YOUR INSTRUCTIONS: Word for word, restate all of the data shown below.

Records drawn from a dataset
—————
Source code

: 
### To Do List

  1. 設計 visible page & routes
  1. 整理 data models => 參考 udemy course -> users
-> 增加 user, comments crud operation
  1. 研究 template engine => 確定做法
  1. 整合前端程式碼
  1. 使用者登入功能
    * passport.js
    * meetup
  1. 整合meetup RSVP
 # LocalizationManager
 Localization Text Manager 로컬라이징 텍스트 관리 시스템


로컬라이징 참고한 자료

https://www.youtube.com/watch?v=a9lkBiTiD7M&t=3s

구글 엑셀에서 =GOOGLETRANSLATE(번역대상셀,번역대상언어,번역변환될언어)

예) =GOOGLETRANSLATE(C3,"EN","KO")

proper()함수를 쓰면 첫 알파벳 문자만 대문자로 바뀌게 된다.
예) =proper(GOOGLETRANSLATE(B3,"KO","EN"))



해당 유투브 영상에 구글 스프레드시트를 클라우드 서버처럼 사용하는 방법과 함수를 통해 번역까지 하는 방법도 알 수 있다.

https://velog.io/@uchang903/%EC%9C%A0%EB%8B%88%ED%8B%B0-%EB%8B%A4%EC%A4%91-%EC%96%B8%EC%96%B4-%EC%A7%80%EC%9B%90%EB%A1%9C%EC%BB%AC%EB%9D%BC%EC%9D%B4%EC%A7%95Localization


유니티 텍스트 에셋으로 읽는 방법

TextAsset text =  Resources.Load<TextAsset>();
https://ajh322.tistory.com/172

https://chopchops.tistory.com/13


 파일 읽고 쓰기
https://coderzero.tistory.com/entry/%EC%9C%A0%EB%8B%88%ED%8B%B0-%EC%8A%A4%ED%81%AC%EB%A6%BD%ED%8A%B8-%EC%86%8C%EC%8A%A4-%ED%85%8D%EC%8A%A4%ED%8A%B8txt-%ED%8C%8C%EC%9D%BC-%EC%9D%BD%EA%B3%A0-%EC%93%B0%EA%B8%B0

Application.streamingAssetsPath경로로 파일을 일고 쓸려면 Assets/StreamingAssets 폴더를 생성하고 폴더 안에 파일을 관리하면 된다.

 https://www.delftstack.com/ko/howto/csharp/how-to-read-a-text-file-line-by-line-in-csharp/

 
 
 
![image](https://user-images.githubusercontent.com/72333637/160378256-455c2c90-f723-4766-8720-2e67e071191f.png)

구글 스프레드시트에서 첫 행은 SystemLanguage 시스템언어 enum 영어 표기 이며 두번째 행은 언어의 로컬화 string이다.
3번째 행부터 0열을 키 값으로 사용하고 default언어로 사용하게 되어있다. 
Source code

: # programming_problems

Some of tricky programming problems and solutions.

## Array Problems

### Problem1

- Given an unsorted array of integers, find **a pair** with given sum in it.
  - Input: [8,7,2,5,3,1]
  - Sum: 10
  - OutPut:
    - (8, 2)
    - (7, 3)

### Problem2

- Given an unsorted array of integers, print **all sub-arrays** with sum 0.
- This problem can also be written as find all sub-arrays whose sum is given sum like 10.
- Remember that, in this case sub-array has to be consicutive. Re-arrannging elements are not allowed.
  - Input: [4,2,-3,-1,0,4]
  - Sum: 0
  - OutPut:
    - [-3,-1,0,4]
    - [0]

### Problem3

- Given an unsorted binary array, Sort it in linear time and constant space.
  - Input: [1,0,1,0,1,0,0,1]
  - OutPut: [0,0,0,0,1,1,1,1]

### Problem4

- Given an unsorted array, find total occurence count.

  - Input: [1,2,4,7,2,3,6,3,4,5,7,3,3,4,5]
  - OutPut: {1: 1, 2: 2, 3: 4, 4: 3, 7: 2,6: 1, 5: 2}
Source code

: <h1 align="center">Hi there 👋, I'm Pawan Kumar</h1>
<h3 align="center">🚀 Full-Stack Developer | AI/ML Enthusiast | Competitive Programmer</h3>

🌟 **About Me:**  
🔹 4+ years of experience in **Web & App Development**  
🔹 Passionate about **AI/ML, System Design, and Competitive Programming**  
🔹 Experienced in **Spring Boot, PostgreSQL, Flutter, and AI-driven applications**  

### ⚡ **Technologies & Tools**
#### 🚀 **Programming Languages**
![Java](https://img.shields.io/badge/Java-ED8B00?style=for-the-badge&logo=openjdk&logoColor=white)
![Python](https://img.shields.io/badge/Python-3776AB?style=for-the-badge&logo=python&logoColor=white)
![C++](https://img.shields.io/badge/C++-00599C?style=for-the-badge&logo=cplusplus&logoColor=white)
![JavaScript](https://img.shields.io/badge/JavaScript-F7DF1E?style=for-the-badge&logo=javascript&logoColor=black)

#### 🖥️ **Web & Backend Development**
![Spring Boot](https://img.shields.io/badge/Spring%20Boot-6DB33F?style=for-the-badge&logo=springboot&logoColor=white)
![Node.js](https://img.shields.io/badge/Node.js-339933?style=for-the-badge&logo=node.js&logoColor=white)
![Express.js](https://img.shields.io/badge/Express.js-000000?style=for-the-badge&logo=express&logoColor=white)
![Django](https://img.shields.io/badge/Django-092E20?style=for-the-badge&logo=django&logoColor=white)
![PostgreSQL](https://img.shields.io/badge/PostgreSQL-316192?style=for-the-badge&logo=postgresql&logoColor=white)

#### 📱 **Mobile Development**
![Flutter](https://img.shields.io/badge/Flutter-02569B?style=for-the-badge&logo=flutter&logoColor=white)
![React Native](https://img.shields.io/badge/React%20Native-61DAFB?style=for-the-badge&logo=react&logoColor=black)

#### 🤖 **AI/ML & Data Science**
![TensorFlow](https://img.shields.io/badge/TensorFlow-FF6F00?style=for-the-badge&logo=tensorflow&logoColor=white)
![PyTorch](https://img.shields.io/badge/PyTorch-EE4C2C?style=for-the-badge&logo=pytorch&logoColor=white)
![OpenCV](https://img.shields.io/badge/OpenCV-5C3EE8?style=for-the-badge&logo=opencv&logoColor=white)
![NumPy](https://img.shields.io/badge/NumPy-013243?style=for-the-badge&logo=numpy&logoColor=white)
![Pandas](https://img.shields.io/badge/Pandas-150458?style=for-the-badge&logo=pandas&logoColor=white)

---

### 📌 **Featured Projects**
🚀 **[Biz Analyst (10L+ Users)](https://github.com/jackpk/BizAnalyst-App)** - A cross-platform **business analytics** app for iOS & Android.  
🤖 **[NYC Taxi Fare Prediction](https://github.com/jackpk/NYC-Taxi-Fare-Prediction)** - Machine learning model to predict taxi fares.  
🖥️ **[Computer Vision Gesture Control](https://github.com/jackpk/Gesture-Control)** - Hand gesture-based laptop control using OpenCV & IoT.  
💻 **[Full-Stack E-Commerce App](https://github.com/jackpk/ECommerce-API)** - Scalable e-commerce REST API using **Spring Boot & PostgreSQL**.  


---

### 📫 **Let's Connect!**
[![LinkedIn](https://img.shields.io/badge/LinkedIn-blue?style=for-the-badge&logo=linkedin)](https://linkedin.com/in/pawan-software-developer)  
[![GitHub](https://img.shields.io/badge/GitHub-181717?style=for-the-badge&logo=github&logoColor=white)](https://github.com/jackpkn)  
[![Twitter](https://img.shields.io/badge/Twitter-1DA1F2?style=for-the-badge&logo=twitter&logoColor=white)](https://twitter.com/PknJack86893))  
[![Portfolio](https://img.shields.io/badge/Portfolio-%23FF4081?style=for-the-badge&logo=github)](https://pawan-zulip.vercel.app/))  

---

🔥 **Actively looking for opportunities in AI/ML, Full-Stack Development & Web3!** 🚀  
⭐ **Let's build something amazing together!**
—————
TASK RESULT:
Source code

: 
### To Do List

  1. 設計 visible page & routes
  1. 整理 data models => 參考 udemy course -> users
-> 增加 user, comments crud operation
  1. 研究 template engine => 確定做法
  1. 整合前端程式碼
  1. 使用者登入功能
    * passport.js
    * meetup
  1. 整合meetup RSVP
 # LocalizationManager
 Localization Text Manager 로컬라이징 텍스트 관리 시스템


로컬라이징 참고한 자료

https://www.youtube.com/watch?v=a9lkBiTiD7M&t=3s

구글 엑셀에서 =GOOGLETRANSLATE(번역대상셀,번역대상언어,번역변환될언어)

예) =GOOGLETRANSLATE(C3,"EN","KO")

proper()함수를 쓰면 첫 알파벳 문자만 대문자로 바뀌게 된다.
예) =proper(GOOGLETRANSLATE(B3,"KO","EN"))



해당 유투브 영상에 구글 스프레드시트를 클라우드 서버처럼 사용하는 방법과 함수를 통해 번역까지 하는 방법도 알 수 있다.

https://velog.io/@uchang903/%EC%9C%A0%EB%8B%88%ED%8B%B0-%EB%8B%A4%EC%A4%91-%EC%96%B8%EC%96%B4-%EC%A7%80%EC%9B%90%EB%A1%9C%EC%BB%AC%EB%9D%BC%EC%9D%B4%EC%A7%95Localization


유니티 텍스트 에셋으로 읽는 방법

TextAsset text =  Resources.Load<TextAsset>();
https://ajh322.tistory.com/172

https://chopchops.tistory.com/13


 파일 읽고 쓰기
https://coderzero.tistory.com/entry/%EC%9C%A0%EB%8B%88%ED%8B%B0-%EC%8A%A4%ED%81%AC%EB%A6%BD%ED%8A%B8-%EC%86%8C%EC%8A%A4-%ED%85%8D%EC%8A%A4%ED%8A%B8txt-%ED%8C%8C%EC%9D%BC-%EC%9D%BD%EA%B3%A0-%EC%93%B0%EA%B8%B0

Application.streamingAssetsPath경로로 파일을 일고 쓸려면 Assets/StreamingAssets 폴더를 생성하고 폴더 안에 파일을 관리하면 된다.

 https://www.delftstack.com/ko/howto/csharp/how-to-read-a-text-file-line-by-line-in-csharp/

 
 
 
![image](https://user-images.githubusercontent.com/72333637/160378256-455c2c90-f723-4766-8720-2e67e071191f.png)

구글 스프레드시트에서 첫 행은 SystemLanguage 시스템언어 enum 영어 표기 이며 두번째 행은 언어의 로컬화 string이다.
3번째 행부터 0열을 키 값으로 사용하고 default언어로 사용하게 되어있다. 
Source code

: # programming_problems

Some of tricky programming problems and solutions.

## Array Problems

### Problem1

- Given an unsorted array of integers, find **a pair** with given sum in it.
  - Input: [8,7,2,5,3,1]
  - Sum: 10
  - OutPut:
    - (8, 2)
    - (7, 3)

### Problem2

- Given an unsorted array of integers, print **all sub-arrays** with sum 0.
- This problem can also be written as find all sub-arrays whose sum is given sum like 10.
- Remember that, in this case sub-array has to be consicutive. Re-arrannging elements are not allowed.
  - Input: [4,2,-3,-1,0,4]
  - Sum: 0
  - OutPut:
    - [-3,-1,0,4]
    - [0]

### Problem3

- Given an unsorted binary array, Sort it in linear time and constant space.
  - Input: [1,0,1,0,1,0,0,1]
  - OutPut: [0,0,0,0,1,1,1,1]

### Problem4

- Given an unsorted array, find total occurence count.

  - Input: [1,2,4,7,2,3,6,3,4,5,7,3,3,4,5]
  - OutPut: {1: 1, 2: 2, 3: 4, 4: 3, 7: 2,6: 1, 5: 2}
Source code

: <h1 align="center">Hi there 👋, I'm Pawan Kumar</h1>
<h3 align="center">🚀 Full-Stack Developer | AI/ML Enthusiast | Competitive Programmer</h3>

🌟 **About Me:**  
🔹 4+ years of experience in **Web & App Development**  
🔹 Passionate about **AI/ML, System Design, and Competitive Programming**  
🔹 Experienced in **Spring Boot, PostgreSQL, Flutter, and AI-driven applications**  

### ⚡ **Technologies & Tools**
#### 🚀 **Programming Languages**
![Java](https://img.shields.io/badge/Java-ED8B00?style=for-the-badge&logo=openjdk&logoColor=white)
![Python](https://img.shields.io/badge/Python-3776AB?style=for-the-badge&logo=python&logoColor=white)
![C++](https://img.shields.io/badge/C++-00599C?style=for-the-badge&logo=cplusplus&logoColor=white)
![JavaScript](https://img.shields.io/badge/JavaScript-F7DF1E?style=for-the-badge&logo=javascript&logoColor=black)

#### 🖥️ **Web & Backend Development**
![Spring Boot](https://img.shields.io/badge/Spring%20Boot-6DB33F?style=for-the-badge&logo=springboot&logoColor=white)
![Node.js](https://img.shields.io/badge/Node.js-339933?style=for-the-badge&logo=node.js&logoColor=white)
![Express.js](https://img.shields.io/badge/Express.js-000000?style=for-the-badge&logo=express&logoColor=white)
![Django](https://img.shields.io/badge/Django-092E20?style=for-the-badge&logo=django&logoColor=white)
![PostgreSQL](https://img.shields.io/badge/PostgreSQL-316192?style=for-the-badge&logo=postgresql&logoColor=white)

#### 📱 **Mobile Development**
![Flutter](https://img.shields.io/badge/Flutter-02569B?style=for-the-badge&logo=flutter&logoColor=white)
![React Native](https://img.shields.io/badge/React%20Native-61DAFB?style=for-the-badge&logo=react&logoColor=black)

#### 🤖 **AI/ML & Data Science**
![TensorFlow](https://img.shields.io/badge/TensorFlow-FF6F00?style=for-the-badge&logo=tensorflow&logoColor=white)
![PyTorch](https://img.shields.io/badge/PyTorch-EE4C2C?style=for-the-badge&logo=pytorch&logoColor=white)
![OpenCV](https://img.shields.io/badge/OpenCV-5C3EE8?style=for-the-badge&logo=opencv&logoColor=white)
![NumPy](https://img.shields.io/badge/NumPy-013243?style=for-the-badge&logo=numpy&logoColor=white)
![Pandas](https://img.shields.io/badge/Pandas-150458?style=for-the-badge&logo=pandas&logoColor=white)

---

### 📌 **Featured Projects**
🚀 **[Biz Analyst (10L+ Users)](https://github.com/jackpk/BizAnalyst-App)** - A cross-platform **business analytics** app for iOS & Android.  
🤖 **[NYC Taxi Fare Prediction](https://github.com/jackpk/NYC-Taxi-Fare-Prediction)** - Machine learning model to predict taxi fares.  
🖥️ **[Computer Vision Gesture Control](https://github.com/jackpk/Gesture-Control)** - Hand gesture-based laptop control using OpenCV & IoT.  
💻 **[Full-Stack E-Commerce App](https://github.com/jackpk/ECommerce-API)** - Scalable e-commerce REST API using **Spring Boot & PostgreSQL**.  


---

### 📫 **Let's Connect!**
[![LinkedIn](https://img.shields.io/badge/LinkedIn-blue?style=for-the-badge&logo=linkedin)](https://linkedin.com/in/pawan-software-developer)  
[![GitHub](https://img.shields.io/badge/GitHub-181717?style=for-the-badge&logo=github&logoColor=white)](https://github.com/jackpkn)  
[![Twitter](https://img.shields.io/badge/Twitter-1DA1F2?style=for-the-badge&logo=twitter&logoColor=white)](https://twitter.com/PknJack86893))  
[![Portfolio](https://img.shields.io/badge/Portfolio-%23FF4081?style=for-the-badge&logo=github)](https://pawan-zulip.vercel.app/))  

---

🔥 **Actively looking for opportunities in AI/ML, Full-Stack Development & Web3!** 🚀  
⭐ **Let's build something amazing together!**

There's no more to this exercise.